This is not to say that it isn't a valuable addition! But I think this should be a separate (set of) functions.

So far the i functions compare on a "binary" level ignoring the 3rd bit. So a (01100001) and A (01000001) are the same.

This is what most people expect when they pass a string to an i function.

This change here though not only compares without considering the case, it also does some character replacements based on the locale.
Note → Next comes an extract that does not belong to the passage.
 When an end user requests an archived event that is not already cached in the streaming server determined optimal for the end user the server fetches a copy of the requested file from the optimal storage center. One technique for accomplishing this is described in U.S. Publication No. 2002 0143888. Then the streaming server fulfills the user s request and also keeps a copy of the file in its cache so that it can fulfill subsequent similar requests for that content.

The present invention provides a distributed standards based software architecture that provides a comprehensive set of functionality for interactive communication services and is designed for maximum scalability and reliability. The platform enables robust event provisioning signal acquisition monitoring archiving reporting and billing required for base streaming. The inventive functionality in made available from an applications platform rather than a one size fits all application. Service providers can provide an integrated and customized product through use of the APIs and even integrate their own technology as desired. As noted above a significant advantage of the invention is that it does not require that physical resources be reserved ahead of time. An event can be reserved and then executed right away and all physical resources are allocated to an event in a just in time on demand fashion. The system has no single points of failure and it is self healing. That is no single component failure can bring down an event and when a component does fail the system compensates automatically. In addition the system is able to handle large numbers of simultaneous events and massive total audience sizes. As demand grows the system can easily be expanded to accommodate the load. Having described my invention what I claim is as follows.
So it is basically doing the following under the hood:

$string = 'Aarhus';
$comparison = 'år';
$normalizedString = Transliterator::create('dk-lower')->transliterate($string);
$normalizedComparison = Transliterator::create('dk-lower')->transliterate($comparison);
grapheme_strpos($normalizedString, $normalizedComparison);

Where all I would expect is

grapheme_strpos(
	mb_strtolower('Aarhus'),
	mb_strtolower('år')
);

To give you an example why that might become really messy:

In german we have two distinct different words: Busse (plural of a bus) and Buße (penance).

When comparing them with a german locale they would not be identical. Fine.

But when comparing them with a for example US-locale they would suddenly be the same. Why? Because in languages that do not have the ß character this is often converted to ss. Which then gives a totally new meaning to the word.

By nonchalantly doing more than a case-insensitive comparison suddenly bus becomes part of Buße...

Or - for the Octoberfest fans: A Maß suddenly is included in Masse.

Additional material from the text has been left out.